**TASK GOAL**
The records that follow are to be reproduced exactly. Any pictures in them are left out.

----- SOURCE MATERIAL -----

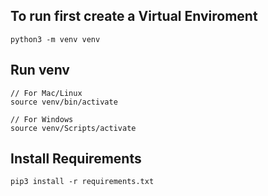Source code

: ## To run first create a Virtual Enviroment

```
python3 -m venv venv
```

## Run venv

```
// For Mac/Linux
source venv/bin/activate

// For Windows
source venv/Scripts/activate
```

## Install Requirements

```
pip3 install -r requirements.txt
```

-----

**SOLUTION TO THIS EXERCISE**
Source code

: ## To run first create a Virtual Enviroment

```
python3 -m venv venv
```

## Run venv

```
// For Mac/Linux
source venv/bin/activate

// For Windows
source venv/Scripts/activate
```

## Install Requirements

```
pip3 install -r requirements.txt
```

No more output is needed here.